SPARC Forums
Main Forums => Dear Socrateaser => Topic started by: caringstepmom on Nov 04, 2005, 01:26:11 PM
If the CP and NCP have agreed on a monthly amount and no court was previously involved?
If the CP decides to take NCP to court, can the court actually decide that the agreement they both signed is void and order back support?
>If the CP and NCP have agreed on a monthly amount and no
>court was previously involved?
>
>If the CP decides to take NCP to court, can the court actually
>decide that the agreement they both signed is void and order
>back support?
Yes.
Under the law of every jurisdiction, parents may not bargain away their child(ren)'s right to support. If a final or temporary child support order has been entered by the court at some past date, then the support amount ordered therein is the lawful amount due and payable from the NCP to the CP according to the conditions of the order. The parties to such an order, cannot independently modify the support amount due and payable, without the court's express consent. Therefore, either parent can ask the court to void the agreement for a different support amount, and if the court believes that it is fair to modify the agreement, then the court can modify, and make orders finding the paying parent in arrears up to the entire amount due under the original order.

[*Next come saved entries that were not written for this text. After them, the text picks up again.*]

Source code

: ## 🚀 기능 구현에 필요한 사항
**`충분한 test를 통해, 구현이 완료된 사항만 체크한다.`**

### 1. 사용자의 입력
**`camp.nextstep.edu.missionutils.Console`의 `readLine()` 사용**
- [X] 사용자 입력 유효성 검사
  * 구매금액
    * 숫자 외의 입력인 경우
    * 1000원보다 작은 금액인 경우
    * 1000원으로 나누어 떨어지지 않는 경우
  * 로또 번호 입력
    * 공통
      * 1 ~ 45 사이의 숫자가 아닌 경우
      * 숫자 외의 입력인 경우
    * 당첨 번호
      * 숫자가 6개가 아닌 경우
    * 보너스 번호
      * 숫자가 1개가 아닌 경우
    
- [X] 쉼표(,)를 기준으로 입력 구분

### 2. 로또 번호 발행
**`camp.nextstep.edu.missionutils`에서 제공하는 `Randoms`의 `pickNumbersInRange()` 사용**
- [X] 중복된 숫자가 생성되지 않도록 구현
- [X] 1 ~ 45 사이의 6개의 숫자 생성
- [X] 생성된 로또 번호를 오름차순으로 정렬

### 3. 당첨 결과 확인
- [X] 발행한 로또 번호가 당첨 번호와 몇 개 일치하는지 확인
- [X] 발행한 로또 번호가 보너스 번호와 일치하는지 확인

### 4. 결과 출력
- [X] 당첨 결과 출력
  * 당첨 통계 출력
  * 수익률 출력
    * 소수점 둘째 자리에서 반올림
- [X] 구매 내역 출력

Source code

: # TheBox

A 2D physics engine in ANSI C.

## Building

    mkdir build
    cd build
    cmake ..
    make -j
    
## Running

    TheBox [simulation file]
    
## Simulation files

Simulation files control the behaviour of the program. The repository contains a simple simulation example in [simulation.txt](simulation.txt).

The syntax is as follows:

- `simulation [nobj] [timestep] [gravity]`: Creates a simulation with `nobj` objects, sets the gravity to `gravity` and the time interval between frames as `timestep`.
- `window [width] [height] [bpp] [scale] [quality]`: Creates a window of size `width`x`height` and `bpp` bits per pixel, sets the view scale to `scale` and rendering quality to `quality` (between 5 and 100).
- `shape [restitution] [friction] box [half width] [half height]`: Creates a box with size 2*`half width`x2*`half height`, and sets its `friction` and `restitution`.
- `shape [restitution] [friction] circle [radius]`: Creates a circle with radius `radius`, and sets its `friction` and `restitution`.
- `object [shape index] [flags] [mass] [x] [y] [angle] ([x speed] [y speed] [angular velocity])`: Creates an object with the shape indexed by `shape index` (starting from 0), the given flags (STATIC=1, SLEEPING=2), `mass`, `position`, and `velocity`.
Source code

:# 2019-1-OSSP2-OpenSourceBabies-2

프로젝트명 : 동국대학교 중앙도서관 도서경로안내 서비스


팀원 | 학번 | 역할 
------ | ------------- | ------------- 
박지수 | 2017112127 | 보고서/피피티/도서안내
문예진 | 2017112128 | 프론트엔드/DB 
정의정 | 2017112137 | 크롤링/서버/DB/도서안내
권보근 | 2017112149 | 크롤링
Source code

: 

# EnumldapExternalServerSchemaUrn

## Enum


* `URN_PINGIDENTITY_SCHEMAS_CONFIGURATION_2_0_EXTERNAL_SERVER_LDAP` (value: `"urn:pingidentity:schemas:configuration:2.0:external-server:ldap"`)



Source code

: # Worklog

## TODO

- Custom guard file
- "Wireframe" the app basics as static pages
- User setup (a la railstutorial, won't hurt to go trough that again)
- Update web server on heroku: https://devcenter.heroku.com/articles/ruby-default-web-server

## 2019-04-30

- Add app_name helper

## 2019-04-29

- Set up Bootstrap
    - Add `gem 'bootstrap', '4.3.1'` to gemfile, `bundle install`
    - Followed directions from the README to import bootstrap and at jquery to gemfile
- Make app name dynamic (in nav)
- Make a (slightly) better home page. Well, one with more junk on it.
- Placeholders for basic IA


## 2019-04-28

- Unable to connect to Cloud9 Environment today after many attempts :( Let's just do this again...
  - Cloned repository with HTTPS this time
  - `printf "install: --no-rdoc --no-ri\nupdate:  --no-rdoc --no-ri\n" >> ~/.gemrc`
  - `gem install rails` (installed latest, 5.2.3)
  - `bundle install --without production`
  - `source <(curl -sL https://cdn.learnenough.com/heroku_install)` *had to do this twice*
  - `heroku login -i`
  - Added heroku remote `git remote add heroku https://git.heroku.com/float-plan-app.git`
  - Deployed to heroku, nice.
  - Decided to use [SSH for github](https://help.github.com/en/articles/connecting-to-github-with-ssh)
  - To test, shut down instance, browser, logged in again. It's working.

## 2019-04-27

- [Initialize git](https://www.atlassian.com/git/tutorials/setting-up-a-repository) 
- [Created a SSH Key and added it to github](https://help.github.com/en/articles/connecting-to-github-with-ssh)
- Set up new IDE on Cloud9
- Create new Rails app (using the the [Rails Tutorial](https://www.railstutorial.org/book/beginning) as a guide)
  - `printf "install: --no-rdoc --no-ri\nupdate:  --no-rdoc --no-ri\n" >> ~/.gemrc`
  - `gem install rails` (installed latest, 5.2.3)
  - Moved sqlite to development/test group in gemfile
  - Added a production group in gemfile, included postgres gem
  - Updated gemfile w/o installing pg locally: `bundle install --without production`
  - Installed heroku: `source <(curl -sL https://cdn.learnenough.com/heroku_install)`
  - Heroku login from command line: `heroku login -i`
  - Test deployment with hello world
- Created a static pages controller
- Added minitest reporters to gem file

The court can also refuse to vod the agreement of the parties -- but, as a practical matter, such an outcome is "extremely" unlikely.
If no support order has been previously entered by a court, then the agreement of the parties for support would control, in the same manner as any other contract. However, the court can void the agreement because its subject matter violates public policy, and then the court can enter a lawful child support order, which in most jurisdictions, may include some amount of retroactive support, if the original agreement between the parties reduced the paying parent's support obligation, to an amount less than the state guidelines would have required.